На этот вопрос Ягода только плечами пожала:

«А что значит — богатый?»



Тут уже был черед Камушка растеряться. Богатство — понятие относительное. Он сам себя бедным не считал, хотя, верно, для кого-то, вроде заносчивого щенка, встреченного когда-то в Замке, он был нищим, а бродяжка из переулков Ленении принял бы его за человека довольно состоятельного.

«Я не знаю, богаты мы или нет, — писала между тем Ягода. — Кажется, когда-то папа был очень богат. Но теперь его это совсем не волнует. И меня тоже».

Камушек кивнул головой. Что правда, то правда, на Драконьем архипелаге богатство и бедность — последние вещи, о которых стоило бы беспокоиться.

«У моего отца была кожевенная мастерская — он делал сумки, пояса, упряжь для коней и седла. Мама занималась домом. Я даже не знаю, умели ли они подписываться, — старательно выписывал он в воздухе. — Я не „благородного“ происхождения, и мне это совсем не мешает».

Ягода, насмешливо прищурив глаза, смерила его взглядом с головы до ног. Послюнив палец, стерла последнюю строчку на густо исписанной табличке.

«На деревенщину ты не похож», — подвела она итог своих наблюдений.

«А ты — на принцессу», — тут же возразил паренек.

Он не хотел, чтобы это прозвучало насмешливо, и Ягода прекрасно это поняла.

«Зато принцесса знает, где лежат ножницы. И может нарушить святые принципы и подстричь волосы сыну крестьянина».

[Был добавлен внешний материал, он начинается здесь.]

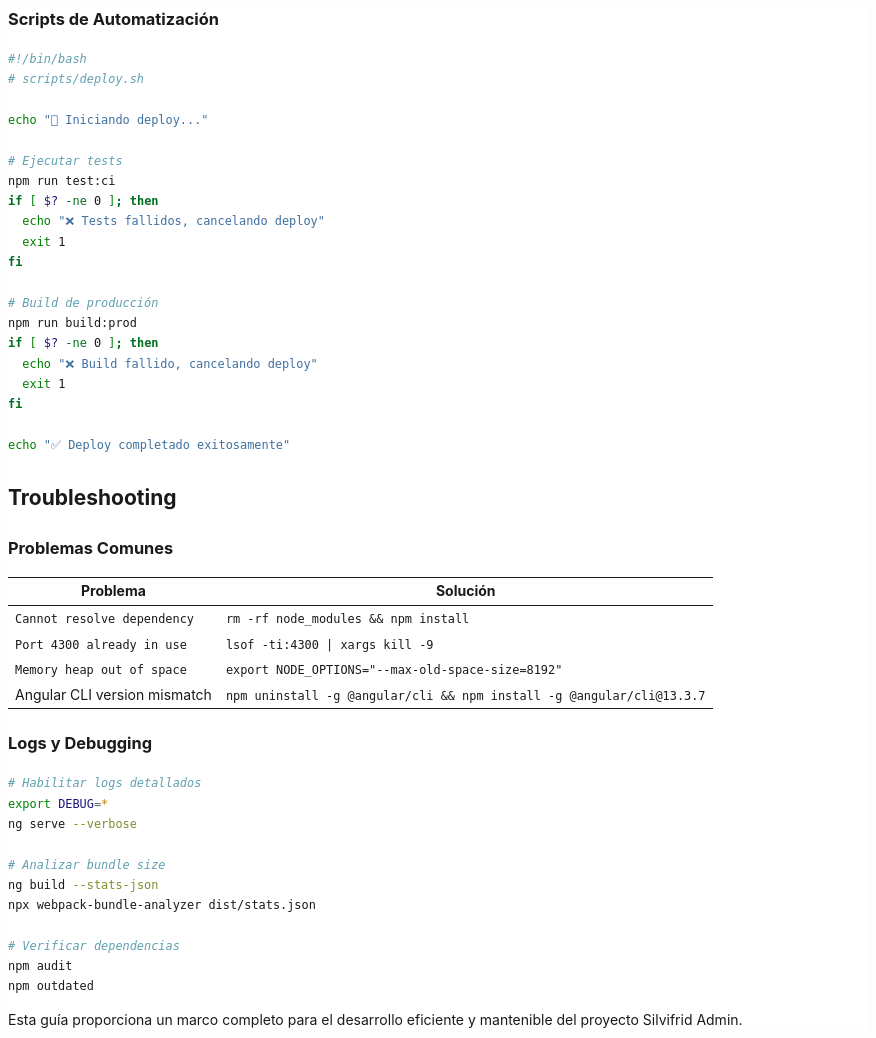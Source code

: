 ### Scripts de Automatización

```bash
#!/bin/bash
# scripts/deploy.sh

echo "🚀 Iniciando deploy..."

# Ejecutar tests
npm run test:ci
if [ $? -ne 0 ]; then
  echo "❌ Tests fallidos, cancelando deploy"
  exit 1
fi

# Build de producción
npm run build:prod
if [ $? -ne 0 ]; then
  echo "❌ Build fallido, cancelando deploy"
  exit 1
fi

echo "✅ Deploy completado exitosamente"
```

## Troubleshooting

### Problemas Comunes

| Problema | Solución |
|----------|----------|
| `Cannot resolve dependency` | `rm -rf node_modules && npm install` |
| `Port 4300 already in use` | `lsof -ti:4300 \| xargs kill -9` |
| `Memory heap out of space` | `export NODE_OPTIONS="--max-old-space-size=8192"` |
| Angular CLI version mismatch | `npm uninstall -g @angular/cli && npm install -g @angular/cli@13.3.7` |

### Logs y Debugging

```bash
# Habilitar logs detallados
export DEBUG=*
ng serve --verbose

# Analizar bundle size
ng build --stats-json
npx webpack-bundle-analyzer dist/stats.json

# Verificar dependencias
npm audit
npm outdated
```

Esta guía proporciona un marco completo para el desarrollo eficiente y mantenible del proyecto Silvifrid Admin.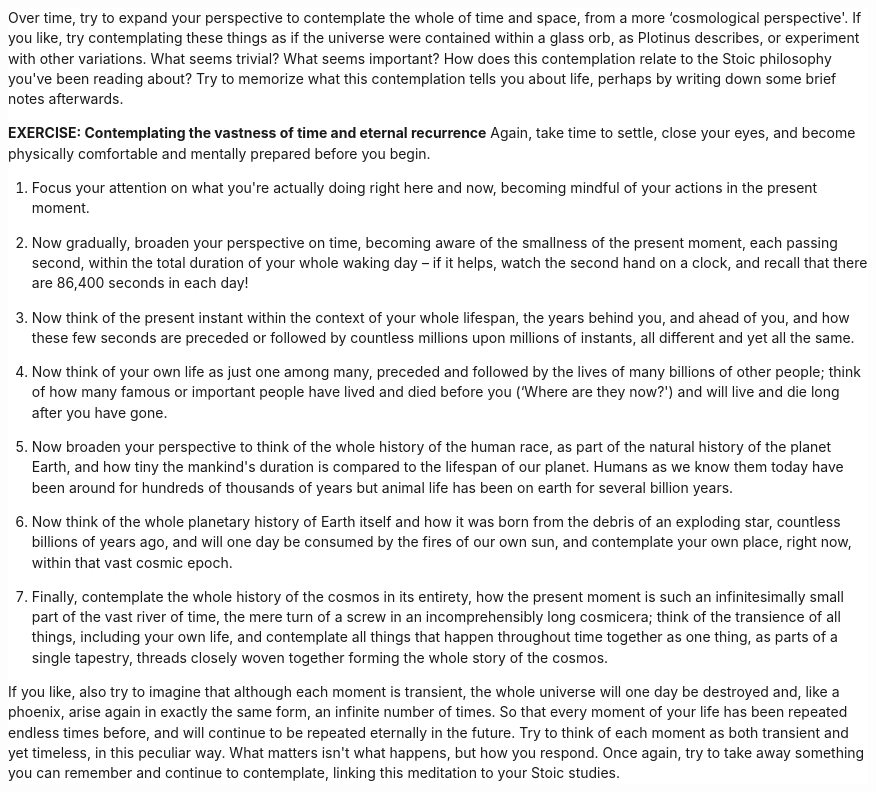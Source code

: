 Over time, try to expand your perspective to contemplate the whole of time and space, from a more ‘cosmological perspective'. If you like, try contemplating these things as if the universe were contained within a glass orb, as Plotinus describes, or experiment with other variations. What seems trivial? What seems important? How does this contemplation relate to the Stoic philosophy you've been reading about? Try to memorize what this contemplation tells you about life, perhaps by writing down some brief notes afterwards.
 
**EXERCISE: Contemplating the vastness of time and eternal recurrence**
Again, take time to settle, close your eyes, and become physically comfortable and mentally prepared before you begin.



	
  1. Focus your attention on what you're actually doing right here and now, becoming mindful of your actions in the present moment.


	
  2. Now gradually, broaden your perspective on time, becoming aware of the smallness of the present moment, each passing second, within the total duration of your whole waking day – if it helps, watch the second hand on a clock, and recall that there are 86,400 seconds in each day!


	
  3. Now think of the present instant within the context of your whole lifespan, the years behind you, and ahead of you, and how these few seconds are preceded or followed by countless millions upon millions of instants, all different and yet all the same.


	
  4. Now think of your own life as just one among many, preceded and followed by the lives of many billions of other people; think of how many famous or important people have lived and died before you (‘Where are they now?') and will live and die long after you have gone.


	
  5. Now broaden your perspective to think of the whole history of the human race, as part of the natural history of the planet Earth, and how tiny the mankind's duration is compared to the lifespan of our planet. Humans as we know them today have been around for hundreds of thousands of years but animal life has been on earth for several billion years.


	
  6. Now think of the whole planetary history of Earth itself and how it was born from the debris of an exploding star, countless billions of years ago, and will one day be consumed by the fires of our own sun, and contemplate your own place, right now, within that vast cosmic epoch.


	
  7. Finally, contemplate the whole history of the cosmos in its entirety, how the present moment is such an infinitesimally small part of the vast river of time, the mere turn of a screw in an incomprehensibly long cosmicera; think of the transience of all things, including your own life, and contemplate all things that happen throughout time together as one thing, as parts of a single tapestry, threads closely woven together forming the whole story of the cosmos.



If you like, also try to imagine that although each moment is transient, the whole universe will one day be destroyed and, like a phoenix, arise again in exactly the same form, an infinite number of times. So that every moment of your life has been repeated endless times before, and will continue to be repeated eternally in the future. Try to think of each moment as both transient and yet timeless, in this peculiar way. What matters isn't what happens, but how you respond. Once again, try to take away something you can remember and continue to contemplate, linking this meditation to your Stoic studies.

Он заложил руки за спину и очень низко поклонился, расплываясь в улыбке:

«Это высокая честь для меня, о госпожа».

Ягода умела обращаться с ножницами. В семье, где имелось пятеро малышей, которым все время надо было укорачивать челки они постоянно лезли в глаза, не говоря уже о требующей регулярной стрижки отцовской бороде, такое умение приходит само собой. У Камушка волосы были такие же, как у Соленого: непокорные, кудрявые, растущие буквально во все стороны. Ягода попыталась с помощью гребня привести их в порядок. Камушек спокойно терпел пытку расчесывания. Ягода погружала пальцы в гущу упругих локонов, выбирала следующую прядь и более или менее ровно ее подрезала. Куча обрезанных волос на земле росла.